Doctors to create professional organization that would defend their rights
A College of Doctors may be set up in Moldova at the suggestion of MPs, who consider the doctors will be better protected and the quality of services will improve if such a body is created. The doctors say such an initiative is good, but membership of the College should not be mandatory, especially because the members must pay dues, Info-Prim Neo reports.
The bill was discussed in a meeting of the Parliament’s commission on social protection, health and family. The commission’s head Vladimir Hotineanu said the College of Doctors should be a public, apolitical, professional organization of the medical personnel that would monitor how the doctors do their job, in accordance with the national legal norms and the obligations assumed within international treaties.
Under the bill, the College will aim to ensure the professional independence of the doctors, to defend their dignity and promote their rights and interests. It will organize the examination of the petitions and complaints about deviations by doctors from the professional ethical norms, filed by private individuals and legal entities, and will impose disciplinary penalties on the members of the College and inform the competent bodies if need be.

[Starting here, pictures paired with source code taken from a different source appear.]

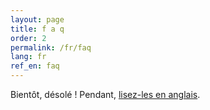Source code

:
 ```yaml
---
layout: page
title: f a q
order: 2
permalink: /fr/faq
lang: fr
ref_en: faq
---
```


Bientôt, désolé ! Pendant, [lisez-les en anglais](/faq).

During the debates, the chief doctor of the Clinic of the State University of Medicine and Pharmaceutics “Nicolae Testemitanu” Ala Nimerenko said the article saying that “the doctors have the right to work in Moldova only after they join the College of Doctors” should be amended as it runs counter to the legislation, which provides that any person who meets the necessary conditions can become a doctor.
The head of the Private Doctors Association Boris Untu said the bill is good, but it should not oblige the doctors to become members of the College as not all of them will be able to pay dues.
The bill on the organization and functioning of the College of Doctors will be debated until the legislature passes it in two readings.